A committee passed a similar resolution in 2007, leading Turkey to recall its ambassador to Washington – something it did again after the resolution passed yesterday – and warn of a serious rupture in relations with the US. A last-minute intervention by the Bush administration kept the bill from going any further.
This year was supposed to be different. The historic accords that Turkey and Armenia signed this past October to restore diplomatic relations and put in motion a process to examine the past were supposed to take the legs out from under any effort to tar Turkey with the “genocide” label.
But the stalling of that reconciliation process, and Turkey’s deep emotional reaction to the genocide issue have, once again, created a potentially damaging situation for Turkish-US relations. It could have far-ranging implications for US policy in the Middle East, where Turkey is one of Washington's most important allies and an increasingly influential powerbroker.
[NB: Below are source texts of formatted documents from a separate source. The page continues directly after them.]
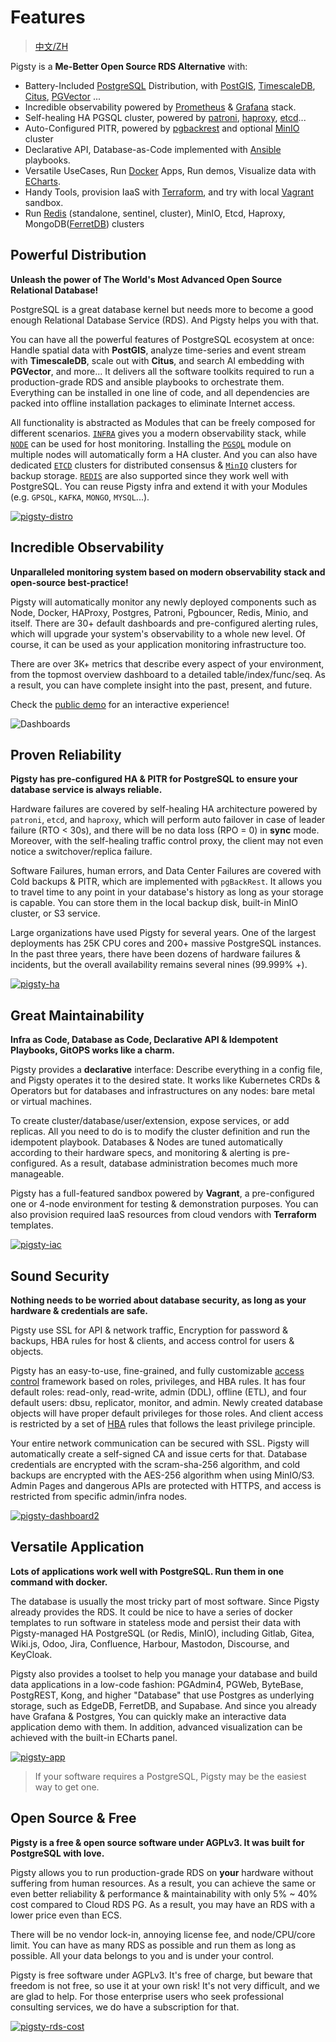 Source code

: # Features

> [中文/ZH](FEATURE_ZH.md)

Pigsty is a **Me-Better Open Source RDS Alternative** with:

- Battery-Included [PostgreSQL](https://www.postgresql.org/) Distribution, with [PostGIS](https://postgis.net/), [TimescaleDB](https://www.timescale.com/), [Citus](https://www.citusdata.com/), [PGVector](https://github.com/pgvector/pgvector) ...
- Incredible observability powered by [Prometheus](https://prometheus.io/) & [Grafana](https://grafana.com/) stack.
- Self-healing HA PGSQL cluster, powered by [patroni](https://patroni.readthedocs.io/en/latest/), [haproxy](http://www.haproxy.org/), [etcd](https://etcd.io/)...
- Auto-Configured PITR, powered by [pgbackrest](https://pgbackrest.org/) and optional [MinIO](https://min.io/) cluster
- Declarative API, Database-as-Code implemented with [Ansible](https://www.ansible.com/) playbooks.
- Versatile UseCases, Run [Docker](https://www.docker.com/) Apps, Run demos, Visualize data with [ECharts](https://echarts.apache.org/).
- Handy Tools, provision IaaS with [Terraform](https://www.terraform.io/), and try with local [Vagrant](https://www.vagrantup.com/) sandbox.
- Run [Redis](https://redis.io/) (standalone, sentinel, cluster), MinIO, Etcd, Haproxy, MongoDB([FerretDB](https://www.ferretdb.io/)) clusters


## Powerful Distribution

**Unleash the power of The World's Most Advanced Open Source Relational Database!**

PostgreSQL is a great database kernel but needs more to become a good enough Relational Database Service (RDS). And Pigsty helps you with that.

You can have all the powerful features of PostgreSQL ecosystem at once: Handle spatial data with **PostGIS**, analyze time-series and event stream with **TimescaleDB**, scale out with **Citus**, and search AI embedding with **PGVector**, and more...
It delivers all the software toolkits required to run a production-grade RDS and ansible playbooks to orchestrate them. Everything can be installed in one line of code, and all dependencies are packed into offline installation packages to eliminate Internet access.

All functionality is abstracted as Modules that can be freely composed for different scenarios. [`INFRA`](INFRA.md) gives you a modern observability stack, while [`NODE`](NODE.md) can be used for host monitoring. Installing the [`PGSQL`](PGSQL.md) module on multiple nodes will automatically form a HA cluster. And you can also have dedicated [`ETCD`](ETCD.md) clusters for distributed consensus & [`MinIO`](MINIO.md) clusters for backup storage. [`REDIS`](REDIS.md) are also supported since they work well with PostgreSQL. You can reuse Pigsty infra and extend it with your Modules (e.g. `GPSQL`, `KAFKA`, `MONGO`, `MYSQL`...).


[![pigsty-distro](https://user-images.githubusercontent.com/8587410/226076217-77e76e0c-94ac-4faa-9014-877b4a180e09.jpg)](PGSQL.md)





## Incredible Observability

**Unparalleled monitoring system based on modern observability stack and open-source best-practice!**

Pigsty will automatically monitor any newly deployed components such as Node, Docker, HAProxy, Postgres, Patroni, Pgbouncer, Redis, Minio, and itself. There are 30+ default dashboards and pre-configured alerting rules, which will upgrade your system's observability to a whole new level. Of course, it can be used as your application monitoring infrastructure too.

There are over 3K+ metrics that describe every aspect of your environment, from the topmost overview dashboard to a detailed table/index/func/seq. As a result, you can have complete insight into the past, present, and future. 

Check the [public demo](https://demo.pigsty.cc) for an interactive experience!

![Dashboards](https://github-production-user-asset-6210df.s3.amazonaws.com/8587410/258681605-cf6b99e5-9c8f-4db2-9bce-9ded95407c0c.jpg)




## Proven Reliability

**Pigsty has pre-configured HA & PITR for PostgreSQL to ensure your database service is always reliable.**

Hardware failures are covered by self-healing HA architecture powered by `patroni`, `etcd`, and `haproxy`, which will perform auto failover in case of leader failure (RTO < 30s), and there will be no data loss (RPO = 0) in **sync** mode. Moreover, with the self-healing traffic control proxy, the client may not even notice a switchover/replica failure. 

Software Failures, human errors, and Data Center Failures are covered with Cold backups & PITR, which are implemented with `pgBackRest`. It allows you to travel time to any point in your database's history as long as your storage is capable. You can store them in the local backup disk, built-in MinIO cluster, or S3 service.

Large organizations have used Pigsty for several years. One of the largest deployments has 25K CPU cores and 200+ massive PostgreSQL instances. In the past three years, there have been dozens of hardware failures & incidents, but the overall availability remains several nines (99.999% +).

[![pigsty-ha](https://user-images.githubusercontent.com/8587410/206971583-74293d7b-d29a-4ca2-8728-75d50421c371.gif)](PGSQL-ARCH.md#high-availability)





## Great Maintainability

**Infra as Code, Database as Code, Declarative API & Idempotent Playbooks, GitOPS works like a charm.**

Pigsty provides a **declarative** interface: Describe everything in a config file, and Pigsty operates it to the desired state. It works like Kubernetes CRDs & Operators but for databases and infrastructures on any nodes: bare metal or virtual machines. 

To create cluster/database/user/extension, expose services, or add replicas. All you need to do is to modify the cluster definition and run the idempotent playbook. Databases & Nodes are tuned automatically according to their hardware specs, and monitoring & alerting is pre-configured. As a result, database administration becomes much more manageable. 

Pigsty has a full-featured sandbox powered by **Vagrant**, a pre-configured one or 4-node environment for testing & demonstration purposes. You can also provision required IaaS resources from cloud vendors with **Terraform** templates.

[![pigsty-iac](https://user-images.githubusercontent.com/8587410/206972039-e13746ab-72ae-4cab-8de7-7b2ef543f3e5.gif)](CONFIG.md)



## Sound Security

**Nothing needs to be worried about database security, as long as your hardware & credentials are safe.**

Pigsty use SSL for API & network traffic, Encryption for password & backups, HBA rules for host & clients, and access control for users & objects.

Pigsty has an easy-to-use, fine-grained, and fully customizable [access control](PGSQL-ACL) framework based on roles, privileges, and HBA rules. It has four default roles: read-only, read-write, admin (DDL), offline (ETL), and four default users: dbsu, replicator, monitor, and admin. Newly created database objects will have proper default privileges for those roles. And client access is restricted by a set of [HBA](PGSQL-HBA) rules that follows the least privilege principle.

Your entire network communication can be secured with SSL. Pigsty will automatically create a self-signed CA and issue certs for that. Database credentials are encrypted with the scram-sha-256 algorithm, and cold backups are encrypted with the AES-256 algorithm when using MinIO/S3. Admin Pages and dangerous APIs are protected with HTTPS, and access is restricted from specific admin/infra nodes.

[![pigsty-dashboard2](https://user-images.githubusercontent.com/8587410/198838841-b0796703-03c3-483b-bf52-dbef9ea10913.gif)](SECURITY.md)




## Versatile Application

**Lots of applications work well with PostgreSQL. Run them in one command with docker.**

The database is usually the most tricky part of most software. Since Pigsty already provides the RDS. It could be nice to have a series of docker templates to run software in stateless mode and persist their data with Pigsty-managed HA PostgreSQL (or Redis, MinIO), including Gitlab, Gitea, Wiki.js, Odoo, Jira, Confluence, Harbour, Mastodon, Discourse, and KeyCloak.

Pigsty also provides a toolset to help you manage your database and build data applications in a low-code fashion: PGAdmin4, PGWeb, ByteBase, PostgREST, Kong, and higher "Database" that use Postgres as underlying storage, such as EdgeDB, FerretDB, and Supabase. And since you already have Grafana & Postgres, You can quickly make an interactive data application demo with them. In addition, advanced visualization can be achieved with the built-in ECharts panel.

[![pigsty-app](https://user-images.githubusercontent.com/8587410/198838829-f0ea4af2-d33f-4978-a31a-ed81897aa8d1.gif)](APP.md)

  > If your software requires a PostgreSQL, Pigsty may be the easiest way to get one.




## Open Source & Free

**Pigsty is a free & open source software under AGPLv3. It was built for PostgreSQL with love.**

Pigsty allows you to run production-grade RDS on **your** hardware without suffering from human resources. As a result, you can achieve the same or even better reliability & performance & maintainability with only 5% ~ 40% cost compared to Cloud RDS PG. As a result, you may have an RDS with a lower price even than ECS.

There will be no vendor lock-in, annoying license fee, and node/CPU/core limit. You can have as many RDS as possible and run them as long as possible. All your data belongs to you and is under your control.

Pigsty is free software under AGPLv3. It's free of charge, but beware that freedom is not free, so use it at your own risk! It's not very difficult, and we are glad to help. For those enterprise users who seek professional consulting services, we do have a subscription for that.

[![pigsty-rds-cost](https://user-images.githubusercontent.com/8587410/225852971-577be00f-b2df-427c-a590-f8b4c5a63a4b.png)](https://instances.vantage.sh/)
“Turkey will certainly feel impelled to take retaliatory action against the US, which will take the form of noncooperation in terms of Iran, Iraq, Afghanistan and possibly leading to restrictions on the use of strategic assets like the Incirlik air base – areas where there is important cooperation,” says Sinan Ülgen, chairman of the Center for Economics and Foreign Policy Studies (EDAM), an Istanbul think tank.
“This is an area where identity and emotion are in a sense superseding pure interests," he adds. "On a topic like this, the national interest is trumped by a core question loaded with emotions that cuts deep to the issue of identity.”